• PROMPT:
Reproduce the closing run of lines below verbatim, from the line that contains "We may alternatively" up to and including the final line.

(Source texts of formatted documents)
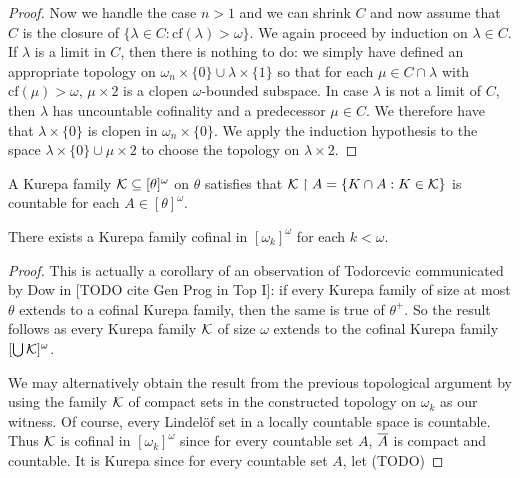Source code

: \documentclass[11pt]{article}
\begin{document}
\begin{proof}
                Now we handle the case $n>1$ and we can shrink $C$
                and now assume
                that $C$ is the closure of $\{\lambda\in C : \mbox{cf}(\lambda)>\omega\}$.
                We again proceed by induction on $\lambda\in C$.  If
                $\lambda$ is a limit in $C$, then there is nothing to do: we
                simply have defined an appropriate topology on
                $\omega_n\times  \{0\}\cup \lambda\times \{1\}$ so that
                for each $\mu\in C\cap \lambda$ with $\mbox{cf}(\mu)>\omega$,
                 $\mu\times 2$ is a clopen $\omega$-bounded subspace.
                In case $\lambda$ is not a limit of $C$, then $\lambda$
                has uncountable cofinality and a predecessor $\mu\in C$.
                We therefore have that $\lambda\times\{0\}$ is clopen
                in $\omega_n\times \{0\}$.
                 We apply the induction hypothesis
                to the space $\lambda\times \{0\} \cup \mu\times 2$ to choose
                the topology on $\lambda\times 2$.


            \end{proof}

  \begin{definition}
    A Kurepa family \(\mathcal{K}\subseteq[\theta]^{\omega}\) on \(\theta\)
    satisfies that
    \(\mathcal{K}\restriction A=\{K\cap A:K\in\mathcal{K}\}\) is countable
    for each \(A\in[\theta]^\omega\).
  \end{definition}

  \begin{corollary}
    There exists a Kurepa family cofinal in \([\omega_k]^\omega\)
    for each \(k<\omega\).
  \end{corollary}

  \begin{proof}
    This is actually a corollary of an observation of Todorcevic communicated
    by Dow in [TODO cite Gen Prog in Top I]:
    if every Kurepa family of size at most \(\theta\)
    extends to a cofinal Kurepa family, then the same is true of \(\theta^+\).
    So the result follows as
    every Kurepa family \(\mathcal{K}\) of size \(\omega\) extends to
    the cofinal Kurepa family \([\bigcup\mathcal{K}]^\omega\).

    We may alternatively
    obtain the result from the previous topological argument by using the family
    \(\mathcal{K}\) of compact sets in the constructed topology on
    \(\omega_k\) as our witness. Of course, every Lindel\"of set in
    a locally countable space is countable. Thus \(\mathcal{K}\)
    is cofinal in \([\omega_k]^\omega\)
    since for every countable set \(A\), \(\overline{A}\) is compact and countable.
    It is Kurepa since for every countable set \(A\), let (TODO)
  \end{proof}
\end{document}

• ANSWER TO THIS PROBLEM:
    We may alternatively
    obtain the result from the previous topological argument by using the family
    \(\mathcal{K}\) of compact sets in the constructed topology on
    \(\omega_k\) as our witness. Of course, every Lindel\"of set in
    a locally countable space is countable. Thus \(\mathcal{K}\)
    is cofinal in \([\omega_k]^\omega\)
    since for every countable set \(A\), \(\overline{A}\) is compact and countable.
    It is Kurepa since for every countable set \(A\), let (TODO)
  \end{proof}
\end{document}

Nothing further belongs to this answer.